Copy all lines containing the string "address" from the records below.

▶ _Exercise inputs_
= Beginning of Section =
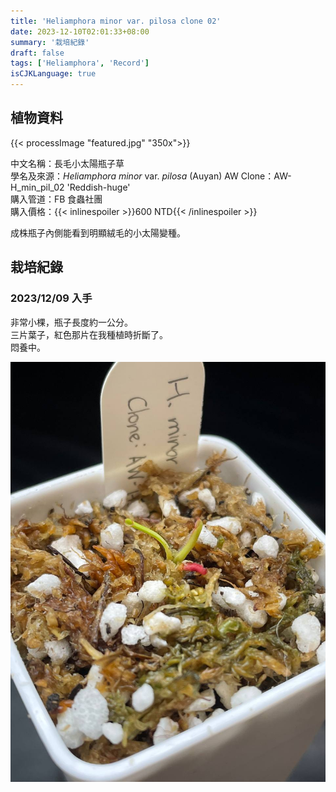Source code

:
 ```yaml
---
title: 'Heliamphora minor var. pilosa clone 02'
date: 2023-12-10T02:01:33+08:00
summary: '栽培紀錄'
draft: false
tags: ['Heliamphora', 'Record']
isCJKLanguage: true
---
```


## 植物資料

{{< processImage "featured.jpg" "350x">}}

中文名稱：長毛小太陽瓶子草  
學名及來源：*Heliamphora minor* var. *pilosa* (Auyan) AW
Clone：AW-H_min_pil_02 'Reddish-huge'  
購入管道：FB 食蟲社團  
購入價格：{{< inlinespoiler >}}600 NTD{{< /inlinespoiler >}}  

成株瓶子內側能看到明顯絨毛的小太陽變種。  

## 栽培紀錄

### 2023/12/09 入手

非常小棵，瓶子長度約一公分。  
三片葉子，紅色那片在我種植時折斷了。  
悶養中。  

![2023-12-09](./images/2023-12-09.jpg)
= End of Section =
= Beginning of Section =
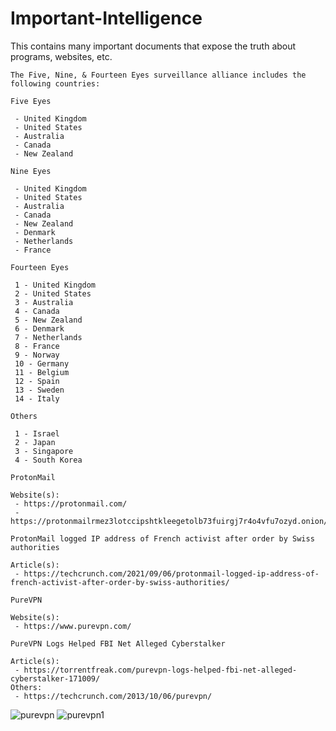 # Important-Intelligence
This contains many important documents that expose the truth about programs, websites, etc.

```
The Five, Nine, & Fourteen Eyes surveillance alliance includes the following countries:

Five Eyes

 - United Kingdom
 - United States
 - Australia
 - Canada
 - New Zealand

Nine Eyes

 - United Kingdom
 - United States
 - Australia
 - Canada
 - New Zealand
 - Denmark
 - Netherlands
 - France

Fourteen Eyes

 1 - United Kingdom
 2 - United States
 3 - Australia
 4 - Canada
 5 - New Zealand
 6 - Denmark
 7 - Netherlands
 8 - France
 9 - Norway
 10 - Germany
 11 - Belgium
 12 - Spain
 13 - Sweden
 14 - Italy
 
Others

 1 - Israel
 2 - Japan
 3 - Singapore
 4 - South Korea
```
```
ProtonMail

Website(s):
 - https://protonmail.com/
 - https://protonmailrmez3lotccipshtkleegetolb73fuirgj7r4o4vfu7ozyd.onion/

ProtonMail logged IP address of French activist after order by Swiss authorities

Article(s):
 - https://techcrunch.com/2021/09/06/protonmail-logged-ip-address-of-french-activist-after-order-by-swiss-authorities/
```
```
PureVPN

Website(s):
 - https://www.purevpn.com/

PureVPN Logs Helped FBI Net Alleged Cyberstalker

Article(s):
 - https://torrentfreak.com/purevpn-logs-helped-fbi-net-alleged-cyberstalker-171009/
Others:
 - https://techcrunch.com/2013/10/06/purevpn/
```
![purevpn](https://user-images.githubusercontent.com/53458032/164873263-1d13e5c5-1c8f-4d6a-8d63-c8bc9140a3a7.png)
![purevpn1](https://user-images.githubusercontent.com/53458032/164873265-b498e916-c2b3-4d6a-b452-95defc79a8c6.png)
= End of Section =
▶ _Task solution_
ProtonMail logged IP address of French activist after order by Swiss authorities
 - https://techcrunch.com/2021/09/06/protonmail-logged-ip-address-of-french-activist-after-order-by-swiss-authorities/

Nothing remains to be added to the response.